Chapitre 22
Vendredi est arrivé, et Félix m'a ramenée à mon hôtel. Il m'a dit que je n'avais pas besoin d'aller sur le chantier pendant les deux prochains jours. Ou, pour le dire autrement, je n'ai pas à faire la gentille avec Bretzel pendant deux putains de jours. Félix a annoncé son intention de rentrer chez lui pour le week-end, et à cause de ça, Félicité ne pouvait pas encore partir parce que personne ne s'occuperait de cette femme enceinte chiante pendant qu'il serait absent.
Le boulot était crevant, mais ça valait le coup de passer du temps avec ma meilleure amie. Il me faisait rire avec ses mots simples et ses expressions faciales, mais je m'énervais instantanément chaque fois que je voyais Bretzel nous regarder, chaque fois qu'elle riait avec nous.
Elle a fait lever un sourcil à ma gosse intérieure. Elle était sympa avec moi, quand même, mais sa présence m'irritait tellement, et je détestais la façon dont les jumeaux s'occupaient d'elle chaque fois qu'elle avait envie de quelque chose.

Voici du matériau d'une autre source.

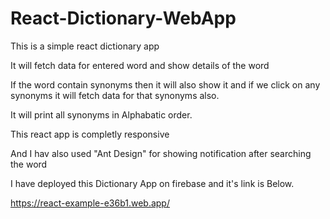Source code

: # React-Dictionary-WebApp

This is a simple react dictionary app

It will fetch data for entered word and show details of the word

If the word contain synonyms then it will also show it and if we click on any synonyms it will fetch data for that synonyms also.

It will print all synonyms in Alphabatic order.

This react app is completly responsive

And I hav also used "Ant Design" for showing notification after searching the word

I have deployed this Dictionary App on firebase and it's link is Below.

https://react-example-e36b1.web.app/
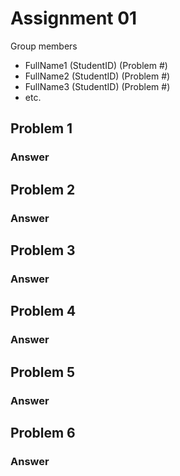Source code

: # Assignment 01

Group members
- FullName1 (StudentID) (Problem #)
- FullName2 (StudentID) (Problem #)
- FullName3 (StudentID) (Problem #)
- etc.


## Problem 1

### Answer

## Problem 2

### Answer

## Problem 3

### Answer

## Problem 4

### Answer

## Problem 5

### Answer

## Problem 6

### Answer
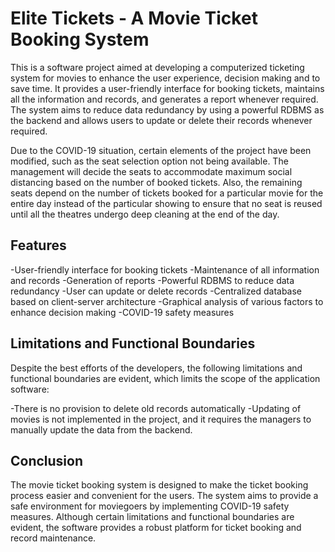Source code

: # Elite Tickets - A Movie Ticket Booking System

This is a software project aimed at developing a computerized ticketing system for movies to enhance the user experience, decision making and to save time. It provides a user-friendly interface for booking tickets, maintains all the information and records, and generates a report whenever required. The system aims to reduce data redundancy by using a powerful RDBMS as the backend and allows users to update or delete their records whenever required.

Due to the COVID-19 situation, certain elements of the project have been modified, such as the seat selection option not being available. The management will decide the seats to accommodate maximum social distancing based on the number of booked tickets. Also, the remaining seats depend on the number of tickets booked for a particular movie for the entire day instead of the particular showing to ensure that no seat is reused until all the theatres undergo deep cleaning at the end of the day.

## Features
-User-friendly interface for booking tickets
-Maintenance of all information and records
-Generation of reports
-Powerful RDBMS to reduce data redundancy
-User can update or delete records
-Centralized database based on client-server architecture
-Graphical analysis of various factors to enhance decision making
-COVID-19 safety measures

## Limitations and Functional Boundaries
Despite the best efforts of the developers, the following limitations and functional boundaries are evident, which limits the scope of the application software:

-There is no provision to delete old records automatically
-Updating of movies is not implemented in the project, and it requires the managers to manually update the data from the backend.

## Conclusion
The movie ticket booking system is designed to make the ticket booking process easier and convenient for the users. The system aims to provide a safe environment for moviegoers by implementing COVID-19 safety measures. Although certain limitations and functional boundaries are evident, the software provides a robust platform for ticket booking and record maintenance.
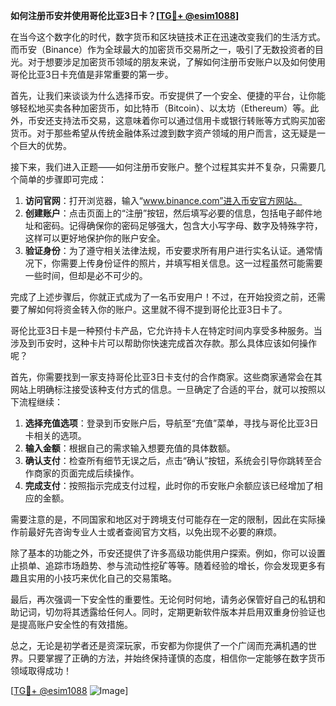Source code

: **如何注册币安并使用哥伦比亚3日卡？[[TG💪+ @esim1088](https://t.me/s/esim1088)]**

在当今这个数字化的时代，数字货币和区块链技术正在迅速改变我们的生活方式。而币安（Binance）作为全球最大的加密货币交易所之一，吸引了无数投资者的目光。对于想要涉足加密货币领域的朋友来说，了解如何注册币安账户以及如何使用哥伦比亚3日卡充值是非常重要的第一步。

首先，让我们来谈谈为什么选择币安。币安提供了一个安全、便捷的平台，让你能够轻松地买卖各种加密货币，如比特币（Bitcoin）、以太坊（Ethereum）等。此外，币安还支持法币交易，这意味着你可以通过信用卡或银行转账等方式购买加密货币。对于那些希望从传统金融体系过渡到数字资产领域的用户而言，这无疑是一个巨大的优势。

接下来，我们进入正题——如何注册币安账户。整个过程其实并不复杂，只需要几个简单的步骤即可完成：

1. **访问官网**：打开浏览器，输入“www.binance.com”进入币安官方网站。
2. **创建账户**：点击页面上的“注册”按钮，然后填写必要的信息，包括电子邮件地址和密码。记得确保你的密码足够强大，包含大小写字母、数字及特殊字符，这样可以更好地保护你的账户安全。
3. **验证身份**：为了遵守相关法律法规，币安要求所有用户进行实名认证。通常情况下，你需要上传身份证件的照片，并填写相关信息。这一过程虽然可能需要一些时间，但却是必不可少的。

完成了上述步骤后，你就正式成为了一名币安用户！不过，在开始投资之前，还需要了解如何将资金转入你的账户。这里就不得不提到哥伦比亚3日卡了。

哥伦比亚3日卡是一种预付卡产品，它允许持卡人在特定时间内享受多种服务。当涉及到币安时，这种卡片可以帮助你快速完成首次存款。那么具体应该如何操作呢？

首先，你需要找到一家支持哥伦比亚3日卡支付的合作商家。这些商家通常会在其网站上明确标注接受该种支付方式的信息。一旦确定了合适的平台，就可以按照以下流程继续：

1. **选择充值选项**：登录到币安账户后，导航至“充值”菜单，寻找与哥伦比亚3日卡相关的选项。
2. **输入金额**：根据自己的需求输入想要充值的具体数额。
3. **确认支付**：检查所有细节无误之后，点击“确认”按钮，系统会引导你跳转至合作商家的页面完成后续操作。
4. **完成支付**：按照指示完成支付过程，此时你的币安账户余额应该已经增加了相应的金额。

需要注意的是，不同国家和地区对于跨境支付可能存在一定的限制，因此在实际操作前最好先咨询专业人士或者查阅官方文档，以免出现不必要的麻烦。

除了基本的功能之外，币安还提供了许多高级功能供用户探索。例如，你可以设置止损单、追踪市场趋势、参与流动性挖矿等等。随着经验的增长，你会发现更多有趣且实用的小技巧来优化自己的交易策略。

最后，再次强调一下安全性的重要性。无论何时何地，请务必保管好自己的私钥和助记词，切勿将其透露给任何人。同时，定期更新软件版本并启用双重身份验证也是提高账户安全性的有效措施。

总之，无论是初学者还是资深玩家，币安都为你提供了一个广阔而充满机遇的世界。只要掌握了正确的方法，并始终保持谨慎的态度，相信你一定能够在数字货币领域取得成功！

[[TG💪+ @esim1088](https://t.me/s/esim1088) ![Image](https://i.postimg.cc/4NQfJmqS/Snipaste-2025-05-13-00-14-12.png)]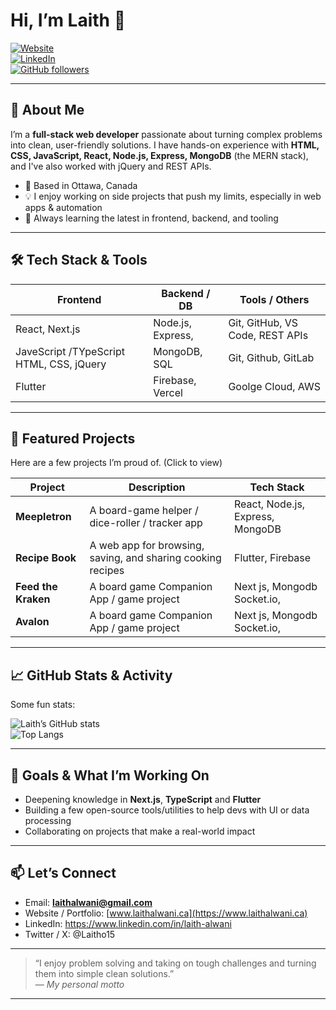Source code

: # Hi, I’m Laith 👋

[![Website](https://img.shields.io/website?up_message=online&url=https%3A%2F%2Fwww.laithalwani.ca)](https://www.laithalwani.ca)  
[![LinkedIn](https://img.shields.io/badge/LinkedIn-Connect-blue?logo=linkedin)](https://www.linkedin.com/in/your-linkedin)  
[![GitHub followers](https://img.shields.io/github/followers/LaithAlwani?label=Follow&style=social)](https://github.com/LaithAlwani)

---

## 🧭 About Me

I’m a **full-stack web developer** passionate about turning complex problems into clean, user-friendly solutions. I have hands-on experience with **HTML, CSS, JavaScript, React, Node.js, Express, MongoDB** (the MERN stack), and I've also worked with jQuery and REST APIs.

- 📍 Based in Ottawa, Canada  
- 💡 I enjoy working on side projects that push my limits, especially in web apps & automation  
- 🚀 Always learning the latest in frontend, backend, and tooling  

---

## 🛠️ Tech Stack & Tools

| Frontend | Backend / DB | Tools / Others |
|-----|-----------|-----------|
| React, Next.js  | Node.js, Express, | Git, GitHub, VS Code, REST APIs |
| JaveScript /TYpeScript HTML, CSS, jQuery|  MongoDB, SQL |Git, Github, GitLab|
| Flutter | Firebase, Vercel | Goolge Cloud, AWS|           
---

## 📂 Featured Projects

Here are a few projects I’m proud of. (Click to view)

| Project | Description | Tech Stack |
|--------|---------------------------|-------------------------|
| **Meepletron** | A board-game helper / dice-roller / tracker app | React, Node.js, Express, MongoDB |
| **Recipe Book** | A web app for browsing, saving, and sharing cooking recipes | Flutter, Firebase |
| **Feed the Kraken** | A board game Companion App  / game project | Next js, Mongodb Socket.io, |
| **Avalon** | A board game Companion App  / game project | Next js, Mongodb Socket.io, |

---

## 📈 GitHub Stats & Activity

Some fun stats:

![Laith’s GitHub stats](https://github-readme-stats.vercel.app/api?username=LaithAlwani&show_icons=true&theme=radical)  
![Top Langs](https://github-readme-stats.vercel.app/api/top-langs/?username=LaithAlwani&layout=compact&theme=radical)

---

## 🎯 Goals & What I’m Working On

- Deepening knowledge in **Next.js**, **TypeScript** and **Flutter**  
- Building a few open-source tools/utilities to help devs with UI or data processing  
- Collaborating on projects that make a real-world impact

---

## 📫 Let’s Connect

- Email: **laithalwani@gmail.com**  
- Website / Portfolio: [www.laithalwani.ca](https://www.laithalwani.ca)  
- LinkedIn: https://www.linkedin.com/in/laith-alwani  
- Twitter / X: @Laitho15  

---

> “I enjoy problem solving and taking on tough challenges and turning them into simple clean solutions.”  
> — *My personal motto*

---

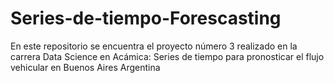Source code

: # Series-de-tiempo-Forescasting
En este repositorio se encuentra el proyecto número 3 realizado en la carrera Data Science en Acámica: Series de tiempo para pronosticar el flujo vehicular en Buenos Aires Argentina
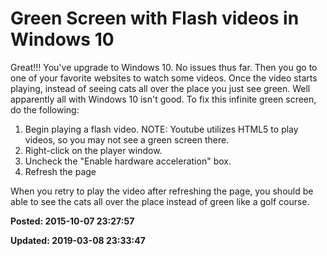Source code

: # Green Screen with Flash videos in Windows 10

Great!!! You've upgrade to Windows 10.  No issues thus far.  Then you go to one of your favorite websites to watch some videos.  Once the video starts playing, instead of seeing cats all over the place you just see green.    Well apparently all with Windows 10 isn't good.  To fix this infinite green screen, do the following: 

1) Begin playing a flash video.  NOTE: Youtube utilizes HTML5 to play videos, so you may not see a green screen there. 
2) Right-click on the player window. 
3) Uncheck the "Enable hardware acceleration" box. 
4) Refresh the page 

When you retry to play the video after refreshing the page, you should be able to see the cats all over the place instead of green like a golf course. 


**Posted: 2015-10-07 23:27:57** 

**Updated: 2019-03-08 23:33:47** 


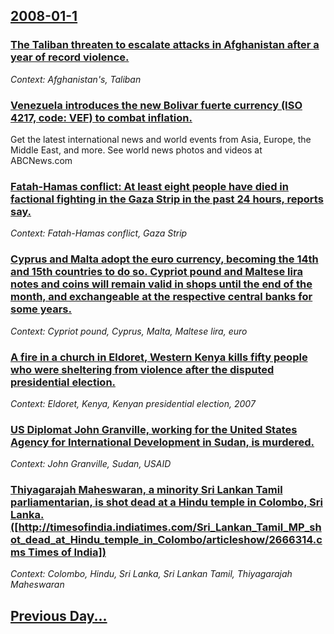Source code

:## [2008-01-1](/news/2008/01/1/index.md)

### [ The Taliban threaten to escalate attacks in Afghanistan after a year of record violence. ](/news/2008/01/1/the-taliban-threaten-to-escalate-attacks-in-afghanistan-after-a-year-of-record-violence.md)
_Context: Afghanistan's, Taliban_

### [ Venezuela introduces the new Bolivar fuerte currency (ISO 4217, code: VEF) to combat inflation. ](/news/2008/01/1/venezuela-introduces-the-new-bolavar-fuerte-currency-iso-4217-code-vef-to-combat-inflation.md)
Get the latest international news and world events from Asia, Europe, the Middle East, and more. See world news photos and videos at ABCNews.com

### [ Fatah-Hamas conflict: At least eight people have died in factional fighting in the Gaza Strip in the past 24 hours, reports say. ](/news/2008/01/1/fatahahamas-conflict-at-least-eight-people-have-died-in-factional-fighting-in-the-gaza-strip-in-the-past-24-hours-reports-say.md)
_Context: Fatah-Hamas conflict, Gaza Strip_

### [ Cyprus and Malta adopt the euro currency, becoming the 14th and 15th countries to do so. Cypriot pound and Maltese lira notes and coins will remain valid in shops until the end of the month, and exchangeable at the respective central banks for some years. ](/news/2008/01/1/cyprus-and-malta-adopt-the-euro-currency-becoming-the-14th-and-15th-countries-to-do-so-cypriot-pound-and-maltese-lira-notes-and-coins-wil.md)
_Context: Cypriot pound, Cyprus, Malta, Maltese lira, euro_

### [ A fire in a church in Eldoret, Western Kenya kills fifty people who were sheltering from violence after the disputed presidential election. ](/news/2008/01/1/a-fire-in-a-church-in-eldoret-western-kenya-kills-fifty-people-who-were-sheltering-from-violence-after-the-disputed-presidential-election.md)
_Context: Eldoret, Kenya, Kenyan presidential election, 2007_

### [ US Diplomat John Granville, working for the United States Agency for International Development in Sudan, is murdered. ](/news/2008/01/1/us-diplomat-john-granville-working-for-the-united-states-agency-for-international-development-in-sudan-is-murdered.md)
_Context: John Granville, Sudan, USAID_

### [ Thiyagarajah Maheswaran, a minority Sri Lankan Tamil parliamentarian, is shot dead at a Hindu temple in Colombo, Sri Lanka.([http://timesofindia.indiatimes.com/Sri_Lankan_Tamil_MP_shot_dead_at_Hindu_temple_in_Colombo/articleshow/2666314.cms Times of India])](/news/2008/01/1/thiyagarajah-maheswaran-a-minority-sri-lankan-tamil-parliamentarian-is-shot-dead-at-a-hindu-temple-in-colombo-sri-lanka-http-timesof.md)
_Context: Colombo, Hindu, Sri Lanka, Sri Lankan Tamil, Thiyagarajah Maheswaran_

## [Previous Day...](/news/2007/12/31/index.md)

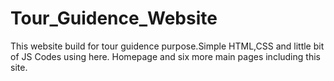 # Tour_Guidence_Website
This website build for tour guidence purpose.Simple HTML,CSS and little bit of JS Codes using here.
Homepage and six more main pages including this site.
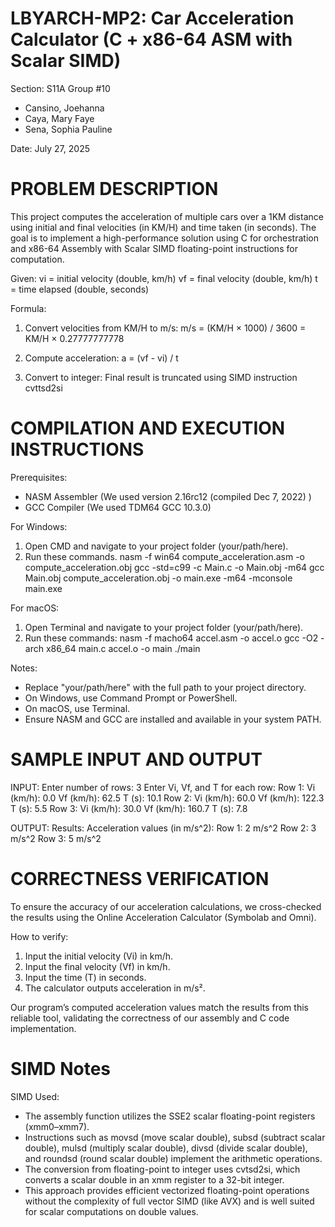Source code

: # LBYARCH-MP2: Car Acceleration Calculator (C + x86-64 ASM with Scalar SIMD)

Section: S11A
Group #10
- Cansino, Joehanna
- Caya, Mary Faye
- Sena, Sophia Pauline

Date: July 27, 2025

# PROBLEM DESCRIPTION
This project computes the acceleration of multiple cars over a 1KM distance using initial and final velocities (in KM/H) and time taken (in seconds). The goal is to implement a high-performance solution using C for orchestration and x86-64 Assembly with Scalar SIMD floating-point instructions for computation.

Given:
vi = initial velocity (double, km/h)
vf = final velocity (double, km/h)
t = time elapsed (double, seconds)

Formula:
1. Convert velocities from KM/H to m/s:
   m/s = (KM/H × 1000) / 3600 = KM/H × 0.27777777778
   
2. Compute acceleration:
   a = (vf - vi) / t

3. Convert to integer:
   Final result is truncated using SIMD instruction cvttsd2si

# COMPILATION AND EXECUTION INSTRUCTIONS

Prerequisites:
- NASM Assembler (We used version 2.16rc12 (compiled Dec 7, 2022) )
- GCC Compiler (We used TDM64 GCC 10.3.0)

For Windows:
1. Open CMD and navigate to your project folder (your/path/here).
2. Run these commands.
  nasm -f win64 compute_acceleration.asm -o compute_acceleration.obj
  gcc -std=c99 -c Main.c -o Main.obj -m64
  gcc Main.obj compute_acceleration.obj -o main.exe -m64 -mconsole
  main.exe

For macOS:
1. Open Terminal and navigate to your project folder (your/path/here).
2. Run these commands:
  nasm -f macho64 accel.asm -o accel.o
  gcc -O2 -arch x86_64 main.c accel.o -o main
  ./main

Notes:
- Replace "your/path/here" with the full path to your project directory.
- On Windows, use Command Prompt or PowerShell.
- On macOS, use Terminal.
- Ensure NASM and GCC are installed and available in your system PATH.

# SAMPLE INPUT AND OUTPUT

INPUT:
  Enter number of rows: 3
  Enter Vi, Vf, and T for each row:
  Row 1:
    Vi (km/h): 0.0
    Vf (km/h): 62.5
    T (s): 10.1
  Row 2:
    Vi (km/h): 60.0
    Vf (km/h): 122.3
    T (s): 5.5
  Row 3:
    Vi (km/h): 30.0
    Vf (km/h): 160.7
    T (s): 7.8

OUTPUT:
  Results: Acceleration values (in m/s^2):
    Row 1: 2 m/s^2
    Row 2: 3 m/s^2
    Row 3: 5 m/s^2

# CORRECTNESS VERIFICATION
To ensure the accuracy of our acceleration calculations, we cross-checked the results using the Online Acceleration Calculator (Symbolab and Omni).

How to verify:
1. Input the initial velocity (Vi) in km/h.
2. Input the final velocity (Vf) in km/h.
3. Input the time (T) in seconds.
4. The calculator outputs acceleration in m/s².

Our program’s computed acceleration values match the results from this reliable tool, validating the correctness of our assembly and C code implementation.

# SIMD Notes

SIMD Used:
- The assembly function utilizes the SSE2 scalar floating-point registers (xmm0–xmm7).
- Instructions such as movsd (move scalar double), subsd (subtract scalar double), mulsd (multiply scalar double), divsd (divide scalar double), and roundsd (round scalar double) implement the arithmetic operations.
- The conversion from floating-point to integer uses cvtsd2si, which converts a scalar double in an xmm register to a 32-bit integer.
- This approach provides efficient vectorized floating-point operations without the complexity of full vector SIMD (like AVX) and is well suited for scalar computations on double values.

J'avais envie de lui attraper les cheveux et de la pousser, mais je n'ai pas pu. Uff !
On est arrivés à l'hôtel vers 20 heures. J'étais sur le point de descendre quand j'ai entendu la musique forte à proximité. Je me suis souvenue qu'il y avait une fête à la piscine parce que c'était vendredi, et j'ai souri quand une pensée m'est soudainement venue à l'esprit.
« Hé, Félix ! Puisqu'il n'y a pas de boulot demain, pourquoi on ne prendrait pas quelques verres ? Juste quelques shots ? » ai-je proposé. Il a rapidement tourné la tête pour me faire face, et honnêtement, je n'ai pas aimé la façon dont il m'a regardée.
Le sourire sur mes lèvres a disparu sur le champ, instantanément. « C'est pas grave si tu n'aimes pas cette idée ; je suppose que tu ne me fais toujours pas confiance et que tu ne me vois pas comme une amie. Merci de m'avoir ramenée ici », ai-je dit d'un air maussade.
Ce n'était plus de l'acting. Je me sentais mal parce qu'il semblait que mon image dans son esprit était très négative. Je suis sortie de la Jeep et je ne l'ai pas regardé en arrière. Il m'a encore énervée, et Bretzel était à blâmer. Ses yeux et son esprit étaient toujours fixés sur elle, mais il ne pouvait même pas dire s'il l'aimait.
« Hé ! » a appelé quelqu'un, mais je n'étais pas d'humeur à divertir qui que ce soit à ce moment-là. J'ai marché droit devant moi, la tête légèrement baissée parce que je ne voulais pas que quelqu'un voie cette tristesse sur mon visage, et quand je n'étais qu'à quelques pas de l'entrée de l'hôtel, quelqu'un m'a bloqué le passage.
Les vêtements étaient familiers, et quand j'ai levé la tête pour voir qui c'était, j'ai été surprise de voir Félix debout devant moi.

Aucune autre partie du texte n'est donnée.